SKAGEN seeks to provide its clients with the best possible risk-adjusted returns and follows disciplined value guiderails in its search for the best investments. In that search we might well find both hares and tortoises. What they both have in common is that they pass our fundamental expectations of corporate activity and behaviour as well as a clear value investing proposition.

Slow and steady wins the race?

Sustainability, in its simplest form, can be summed up by the well-known definition in the Brundtland report:

"Sustainable development is development that meets the needs of the present without compromising the ability of future generations to meet their own needs."

To achieve this goal, there are a multitude of different initiatives being carried out by states, NGOs, companies and financial market participants, often coalescing around how an activity contributes to one of the sustainable development goals. Low-carbon societies will be pivotal to reach our end-goal – but so too will good social mobility, high quality jobs and education, to name but a few.

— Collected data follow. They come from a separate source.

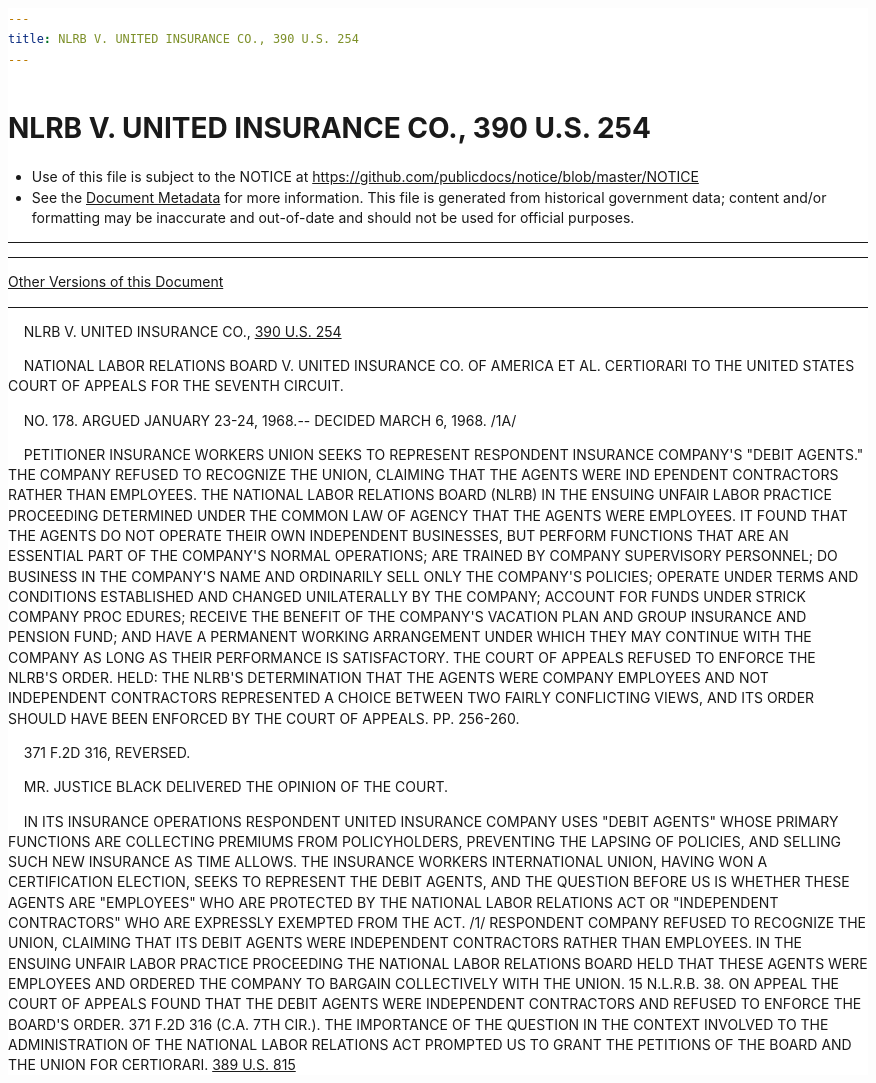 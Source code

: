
 ```yaml
---
title: NLRB V. UNITED INSURANCE CO., 390 U.S. 254
---
```


# NLRB V. UNITED INSURANCE CO., 390 U.S. 254

* Use of this file is subject to the NOTICE at https://github.com/publicdocs/notice/blob/master/NOTICE
* See the [Document Metadata](../../../index.md) for more information.
  This file is generated from historical government data; content and/or formatting may be inaccurate and out-of-date and should not be used for official purposes.

----------
----------

[Other Versions of this Document](https://publicdocs.github.io/go/links?ns=uslm-x&ref=%2Fus%2Fcourts%2Fscotus%2FusReporter%2F390%2F254)

----------

    NLRB V. UNITED INSURANCE CO., [390 U.S. 254][/us/courts/scotus/usReporter/390/254]

    NATIONAL LABOR RELATIONS BOARD V. UNITED INSURANCE CO. OF AMERICA ET AL. CERTIORARI TO THE UNITED STATES COURT OF APPEALS FOR THE SEVENTH CIRCUIT.

    NO. 178.  ARGUED JANUARY 23-24, 1968.-- DECIDED MARCH 6, 1968.  /1A/

    PETITIONER INSURANCE WORKERS UNION SEEKS TO REPRESENT RESPONDENT INSURANCE COMPANY'S "DEBIT AGENTS."  THE COMPANY REFUSED TO RECOGNIZE THE UNION, CLAIMING THAT THE AGENTS WERE IND EPENDENT CONTRACTORS RATHER THAN EMPLOYEES.  THE NATIONAL LABOR RELATIONS BOARD (NLRB) IN THE ENSUING UNFAIR LABOR PRACTICE PROCEEDING DETERMINED UNDER THE COMMON LAW OF AGENCY THAT THE AGENTS WERE EMPLOYEES.  IT FOUND THAT THE AGENTS DO NOT OPERATE THEIR OWN INDEPENDENT BUSINESSES, BUT PERFORM FUNCTIONS THAT ARE AN ESSENTIAL PART OF THE COMPANY'S NORMAL OPERATIONS; ARE TRAINED BY COMPANY SUPERVISORY PERSONNEL; DO BUSINESS IN THE COMPANY'S NAME AND ORDINARILY SELL ONLY THE COMPANY'S POLICIES; OPERATE UNDER TERMS AND CONDITIONS ESTABLISHED AND CHANGED UNILATERALLY BY THE COMPANY; ACCOUNT FOR FUNDS UNDER STRICK COMPANY PROC EDURES; RECEIVE THE BENEFIT OF THE COMPANY'S VACATION PLAN AND GROUP INSURANCE AND PENSION FUND; AND HAVE A PERMANENT WORKING ARRANGEMENT UNDER WHICH THEY MAY CONTINUE WITH THE COMPANY AS LONG AS THEIR PERFORMANCE IS SATISFACTORY.  THE COURT OF APPEALS REFUSED TO ENFORCE THE NLRB'S ORDER.  HELD:  THE NLRB'S DETERMINATION THAT THE AGENTS WERE COMPANY EMPLOYEES AND NOT INDEPENDENT CONTRACTORS REPRESENTED A CHOICE BETWEEN TWO FAIRLY CONFLICTING VIEWS, AND ITS ORDER SHOULD HAVE BEEN ENFORCED BY THE COURT OF APPEALS.  PP. 256-260.

    371 F.2D 316, REVERSED.

    MR. JUSTICE BLACK DELIVERED THE OPINION OF THE COURT.

    IN ITS INSURANCE OPERATIONS RESPONDENT UNITED INSURANCE COMPANY USES "DEBIT AGENTS" WHOSE PRIMARY FUNCTIONS ARE COLLECTING PREMIUMS FROM POLICYHOLDERS, PREVENTING THE LAPSING OF POLICIES, AND SELLING SUCH NEW INSURANCE AS TIME ALLOWS.  THE INSURANCE WORKERS INTERNATIONAL UNION, HAVING WON A CERTIFICATION ELECTION, SEEKS TO REPRESENT THE DEBIT AGENTS, AND THE QUESTION BEFORE US IS WHETHER THESE AGENTS ARE "EMPLOYEES" WHO ARE PROTECTED BY THE NATIONAL LABOR RELATIONS ACT OR "INDEPENDENT CONTRACTORS" WHO ARE EXPRESSLY EXEMPTED FROM THE ACT.  /1/ RESPONDENT COMPANY REFUSED TO RECOGNIZE THE UNION, CLAIMING THAT ITS DEBIT AGENTS WERE INDEPENDENT CONTRACTORS RATHER THAN EMPLOYEES.  IN THE ENSUING UNFAIR LABOR PRACTICE PROCEEDING THE NATIONAL LABOR RELATIONS BOARD HELD THAT THESE AGENTS WERE EMPLOYEES AND ORDERED THE COMPANY TO BARGAIN COLLECTIVELY WITH THE UNION.  15 N.L.R.B. 38.  ON APPEAL THE COURT OF APPEALS FOUND THAT THE DEBIT AGENTS WERE INDEPENDENT CONTRACTORS AND REFUSED TO ENFORCE THE BOARD'S ORDER.  371 F.2D 316 (C.A. 7TH CIR.).  THE IMPORTANCE OF THE QUESTION IN THE CONTEXT INVOLVED TO THE ADMINISTRATION OF THE NATIONAL LABOR RELATIONS ACT PROMPTED US TO GRANT THE PETITIONS OF THE BOARD AND THE UNION FOR CERTIORARI.  [389 U.S. 815][/us/courts/scotus/usReporter/389/815]


[/us/courts/scotus/usReporter/390/254]: https://publicdocs.github.io/go/links?ns=uslm-x&ref=%2Fus%2Fcourts%2Fscotus%2FusReporter%2F390%2F254
[/us/courts/scotus/usReporter/389/815]: https://publicdocs.github.io/go/links?ns=uslm-x&ref=%2Fus%2Fcourts%2Fscotus%2FusReporter%2F389%2F815
[/us/courts/scotus/usReporter/322/111]: https://publicdocs.github.io/go/links?ns=uslm-x&ref=%2Fus%2Fcourts%2Fscotus%2FusReporter%2F322%2F111
[/us/courts/scotus/usReporter/340/474]: https://publicdocs.github.io/go/links?ns=uslm-x&ref=%2Fus%2Fcourts%2Fscotus%2FusReporter%2F340%2F474
[/us/stat/61/136]: https://publicdocs.github.io/go/links?ns=uslm&ref=%2Fus%2Fstat%2F61%2F136
[/us/stat/73/519]: https://publicdocs.github.io/go/links?ns=uslm&ref=%2Fus%2Fstat%2F73%2F519
[/us/usc/t29/s151]: https://publicdocs.github.io/go/links?ns=uslm&ref=%2Fus%2Fusc%2Ft29%2Fs151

The transition to a sustainable globe will be gradual over the coming decades, involving bursts of disruption as well as elements of incremental scaling and deployment. Whilst the focus in the market today might rest on the hares as those that will guide us towards 2050, we believe that tortoises too – at least the right ones – have a key role to play and will undergo a transformational change. In that spirit, we are convinced that there will be mispriced hares and overlooked tortoises that are of interest to value investors (and others) going forward. We will have to wait and see whether the outcome of the parable turns out to hold empirical merit in this case.


Historical returns are no guarantee for future returns. Future returns will depend, inter alia, on market developments, the fund manager's skill, the fund's risk profile and management fees. The return may become negative as a result of negative price developments.